Thankfully, we have many hundreds of years of faithful, biblical reflection in the church’s great creeds to draw upon to help us think rightly about Christ. To begin, we must understand that to speak of Christ is to speak of the second person of the Trinity: the eternal Son of God. It is this divine Son of God, this divine person, who is the person we encounter in the incarnation. It would therefore be incorrect to speak of Jesus Christ as if we were encountering a human person from Nazareth. It would also be incorrect to think of two persons in the incarnation—as though in the incarnation we met both a divine person and a human person. Instead, Jesus Christ is one person—a divine person who has taken on a human nature. Though He was born in Bethlehem and raised in Nazareth according to His human nature (Matt. 1:18–23; Luke 2:1–14), His true origins are eternal (see Mic. 5:2), for He is the eternal Son of God.

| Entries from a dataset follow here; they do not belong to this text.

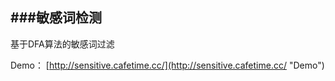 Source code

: ###敏感词检测
-------------------------------
基于DFA算法的敏感词过滤

Demo： [http://sensitive.cafetime.cc/](http://sensitive.cafetime.cc/ "Demo")
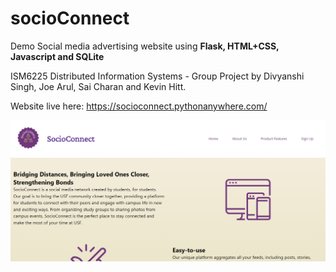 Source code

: # socioConnect

Demo Social media advertising website using **Flask, HTML+CSS, Javascript and SQLite**

ISM6225 Distributed Information Systems - Group Project by Divyanshi Singh, Joe Arul, Sai Charan and Kevin Hitt.

Website live here: https://socioconnect.pythonanywhere.com/

![landing_page](static/assets/images/SC_landing.png)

This requires us to understand rightly what is often known as the hypostatic union (see Westminster Confession of Faith 8.2). The hypostatic union teaches that in the incarnation, two natures (divine and human) are united in the one person of Christ. The term hypostasis (from which the term hypostatic comes) refers to a divine person, and union refers to the union of the divine and human natures in the one person. This means that in the incarnation, Christ retains His divine nature while also taking on (or assuming) a human nature. Yet these natures are not in any way confused, changed, divided, or separated, but they are united in the one person of Christ. Neither do the natures act on their own, but it is always the person of the Son of God who acts.